A Comment About

The Silencing

May 16, 2007 - 1:24 am - by Martin Solomon
GaryK
2007-05-17 13:32:20

All over the world Muslims in their sermons, newspapers, TV shows, books and statements slander, insult, damn and attack Christians, Jews and all other un-believers on a daily basis–check MEMRI-TV’s website. Yet, we are reluctant to comment, much less attack or criticize Islam or Muslims in any way for fear of causing offense or being uncivilized. Instead, we should be trying, with all our might, to dismantle the Islam project.

I’m afraid we’ve become way too soft these days and too averse to conflict. WWII was won by a “greatest generation” that had been tempered by the Great Depression and I suspect many today would judge them as undereducated, unsophisticated, provincial, easily led and prone to violence. Unlike our generation, they were un-pampered, largely unsentimental and not easily fooled and they had the common sense to see our enemies for what they were and the courage to fight them. They sacrificed their lives for us and for our benefit yet, many of us, their heirs, value our comfortable lives so highly that we refuse to look up from our pursuits and pleasures to see the onrushing war and fear to put ourselves in harms way to defend our way of life and our country; thus the public insistence on denial of the threat and its character, source and dimensions.

The greatest generation’s victory made possible our prosperity, longevity and health but it has also led to most of us having been shielded from reality and from true evil and it also led to the idea that any conflict or violence is wrong.

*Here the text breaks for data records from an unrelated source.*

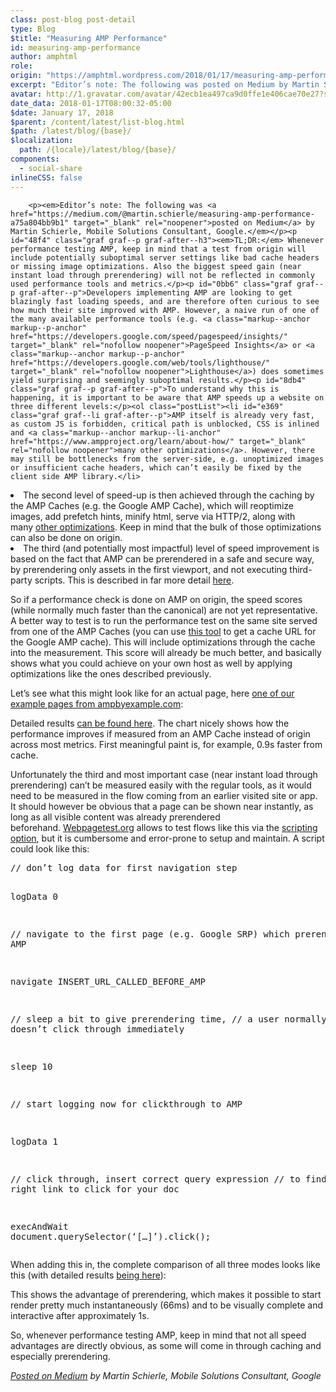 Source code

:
```yaml
---
class: post-blog post-detail
type: Blog
$title: "Measuring AMP Performance"
id: measuring-amp-performance
author: amphtml
role: 
origin: "https://amphtml.wordpress.com/2018/01/17/measuring-amp-performance/amp/"
excerpt: "Editor’s note: The following was posted on Medium by Martin Schierle, Mobile Solutions Consultant, Google. TL;DR: Whenever performance testing AMP, keep in mind that a test from origin will include potentially suboptimal server settings like bad cache headers or missing image optimizations. Also the biggest speed gain (near instant load through prerendering) will not be reflected in [&#8230;]"
avatar: http://1.gravatar.com/avatar/42ecb1ea497ca9d0ffe1e406cae70e27?s=96&d=identicon&r=G
date_data: 2018-01-17T08:00:32-05:00
$date: January 17, 2018
$parent: /content/latest/list-blog.html
$path: /latest/blog/{base}/
$localization:
  path: /{locale}/latest/blog/{base}/
components:
  - social-share
inlineCSS: false
---
```


<div class="amp-wp-article-content">

		<p><em>Editor’s note: The following was <a href="https://medium.com/@martin.schierle/measuring-amp-performance-a75a804bb9b1" target="_blank" rel="noopener">posted on Medium</a> by Martin Schierle, Mobile Solutions Consultant, Google.</em></p><p id="48f4" class="graf graf--p graf-after--h3"><em>TL;DR:</em> Whenever performance testing AMP, keep in mind that a test from origin will include potentially suboptimal server settings like bad cache headers or missing image optimizations. Also the biggest speed gain (near instant load through prerendering) will not be reflected in commonly used performance tools and metrics.</p><p id="0bb6" class="graf graf--p graf-after--p">Developers implementing AMP are looking to get blazingly fast loading speeds, and are therefore often curious to see how much their site improved with AMP. However, a naive run of one of the many available performance tools (e.g. <a class="markup--anchor markup--p-anchor" href="https://developers.google.com/speed/pagespeed/insights/" target="_blank" rel="nofollow noopener">PageSpeed Insights</a> or <a class="markup--anchor markup--p-anchor" href="https://developers.google.com/web/tools/lighthouse/" target="_blank" rel="nofollow noopener">Lighthouse</a>) does sometimes yield surprising and seemingly suboptimal results.</p><p id="8db4" class="graf graf--p graf-after--p">To understand why this is happening, it is important to be aware that AMP speeds up a website on three different levels:</p><ol class="postList"><li id="e369" class="graf graf--li graf-after--p">AMP itself is already very fast, as custom JS is forbidden, critical path is unblocked, CSS is inlined and <a class="markup--anchor markup--li-anchor" href="https://www.ampproject.org/learn/about-how/" target="_blank" rel="nofollow noopener">many other optimizations</a>. However, there may still be bottlenecks from the server-side, e.g. unoptimized images or insufficient cache headers, which can’t easily be fixed by the client side AMP library.</li>
<li id="81ec" class="graf graf--li graf-after--li">The second level of speed-up is then achieved through the caching by the AMP Caches (e.g. the Google AMP Cache), which will reoptimize images, add prefetch hints, minify html, serve via HTTP/2, along with many <a class="markup--anchor markup--li-anchor" href="https://developers.google.com/amp/cache/overview#cache-optimizations-and-modifications" target="_blank" rel="nofollow noopener">other optimizations</a>. Keep in mind that the bulk of those optimizations can also be done on origin.</li>
<li id="c2ba" class="graf graf--li graf-after--li">The third (and potentially most impactful) level of speed improvement is based on the fact that AMP can be prerendered in a safe and secure way, by prerendering only assets in the first viewport, and not executing third-party scripts. This is described in far more detail <a class="markup--anchor markup--li-anchor" href="https://medium.com/@pbakaus/why-amp-caches-exist-cd7938da2456#3be5" target="_blank" rel="noopener">here</a>.</li>
</ol><p id="b340" class="graf graf--p graf-after--li">So if a performance check is done on AMP on origin, the speed scores (while normally much faster than the canonical) are not yet representative. A better way to test is to run the performance test on the same site served from one of the AMP Caches (you can use <a class="markup--anchor markup--p-anchor" href="https://ampbyexample.com/advanced/using_the_google_amp_cache/#amp-cache-url-format" target="_blank" rel="nofollow noopener">this tool</a> to get a cache URL for the Google AMP cache). This will include optimizations through the cache into the measurement. This score will already be much better, and basically shows what you could achieve on your own host as well by applying optimizations like the ones described previously.</p><p id="4c08" class="graf graf--p graf-after--p">Let’s see what this might look like for an actual page, here <a class="markup--anchor markup--p-anchor" href="https://ampbyexample.com/samples_templates/product_browse_page/" target="_blank" rel="nofollow noopener">one of our example pages from ampbyexample.com</a>:</p><p><amp-img class=" size-full wp-image-1922 aligncenter amp-wp-enforced-sizes" src="https://amphtml.files.wordpress.com/2018/01/measure1.png?w=660" alt="measure1" srcset="https://amphtml.files.wordpress.com/2018/01/measure1.png?w=660 660w, https://amphtml.files.wordpress.com/2018/01/measure1.png?w=1320 1320w, https://amphtml.files.wordpress.com/2018/01/measure1.png?w=150 150w, https://amphtml.files.wordpress.com/2018/01/measure1.png?w=300 300w, https://amphtml.files.wordpress.com/2018/01/measure1.png?w=768 768w, https://amphtml.files.wordpress.com/2018/01/measure1.png?w=1024 1024w" sizes="(min-width: 660px) 660px, 100vw" width="660" height="349"></amp-img></p><p id="a3f8" class="graf graf--p graf-after--figure">Detailed results <a class="markup--anchor markup--p-anchor" href="https://www.webpagetest.org/video/compare.php?tests=171206_81_654bb6303a02d6659712c7d77478e389%2C171206_RP_6dcda15ebe2280a50571f36886de126c&amp;thumbSize=200&amp;ival=500&amp;end=visual#" target="_blank" rel="nofollow noopener">can be found here</a>. The chart nicely shows how the performance improves if measured from an AMP Cache instead of origin across most metrics. First meaningful paint is, for example, 0.9s faster from cache.</p><p id="eecb" class="graf graf--p graf-after--p">Unfortunately the third and most important case (near instant load through prerendering) can’t be measured easily with the regular tools, as it would need to be measured in the flow coming from an earlier visited site or app. It should however be obvious that a page can be shown near instantly, as long as all visible content was already prerendered beforehand. <a class="markup--anchor markup--p-anchor" href="https://www.webpagetest.org/" target="_blank" rel="nofollow noopener">Webpagetest.org</a> allows to test flows like this via the <a class="markup--anchor markup--p-anchor" href="https://sites.google.com/a/webpagetest.org/docs/using-webpagetest/scripting" target="_blank" rel="nofollow noopener">scripting option</a>, but it is cumbersome and error-prone to setup and maintain. A script could look like this:</p><pre id="4622" class="graf graf--pre graf-after--p">// don’t log data for first navigation step

logData 0 

// navigate to the first page (e.g. Google SRP) which prerenders AMP

navigate INSERT_URL_CALLED_BEFORE_AMP

// sleep a bit to give prerendering time,
// a user normally also doesn’t click through immediately

sleep 10

// start logging now for clickthrough to AMP

logData 1

// click through, insert correct query expression
// to find the right link to click for your doc

execAndWait document.querySelector(‘[…]’).click();</pre><p id="c3ed" class="graf graf--p graf-after--pre">When adding this in, the complete comparison of all three modes looks like this (with detailed results <a class="markup--anchor markup--p-anchor" href="https://www.webpagetest.org/video/compare.php?tests=171206_81_654bb6303a02d6659712c7d77478e389%2C171206_QE_b0cc21426822376798cab14a1d025b11%2C171206_RP_6dcda15ebe2280a50571f36886de126c&amp;thumbSize=200&amp;ival=500&amp;end=visual#" target="_blank" rel="nofollow noopener">being here</a>):</p><p><amp-img class=" size-full wp-image-1923 aligncenter amp-wp-enforced-sizes" src="https://amphtml.files.wordpress.com/2018/01/measure2.png?w=660" alt="measure2.png" srcset="https://amphtml.files.wordpress.com/2018/01/measure2.png?w=660 660w, https://amphtml.files.wordpress.com/2018/01/measure2.png?w=1318 1318w, https://amphtml.files.wordpress.com/2018/01/measure2.png?w=150 150w, https://amphtml.files.wordpress.com/2018/01/measure2.png?w=300 300w, https://amphtml.files.wordpress.com/2018/01/measure2.png?w=768 768w, https://amphtml.files.wordpress.com/2018/01/measure2.png?w=1024 1024w" sizes="(min-width: 660px) 660px, 100vw" width="660" height="339"></amp-img></p><p id="187a" class="graf graf--p graf-after--figure">This shows the advantage of prerendering, which makes it possible to start render pretty much instantaneously (66ms) and to be visually complete and interactive after approximately 1s.</p><p id="1aac" class="graf graf--p graf-after--p graf--trailing">So, whenever performance testing AMP, keep in mind that not all speed advantages are directly obvious, as some will come in through caching and especially prerendering.</p><p><em><a href="https://medium.com/@martin.schierle/measuring-amp-performance-a75a804bb9b1" target="_blank" rel="noopener">Posted on Medium</a> by Martin Schierle, Mobile Solutions Consultant, Google</em></p>	</div>

	

</div>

Post WWII Postmodernist thought-Multiculturalism, Diversity, Moral Relativism and Political Correctness–has played a substantial part, too, in disarming us, because it deprives us of the ability to analyze our enemies, the yardsticks by which to evaluate them, the vocabulary to name them and the freedom to discuss and debate; it also robs us of a sustaining faith.

The mindset for victory by our side is just not there anymore and it will take extraordinarily determined leaders and individuals with vision and persistence and, unfortunately, probably another 9/11 or two before enough people wake up to reality and decide to fight as whole heartedly and ruthlessly as we fought our enemies in WWII.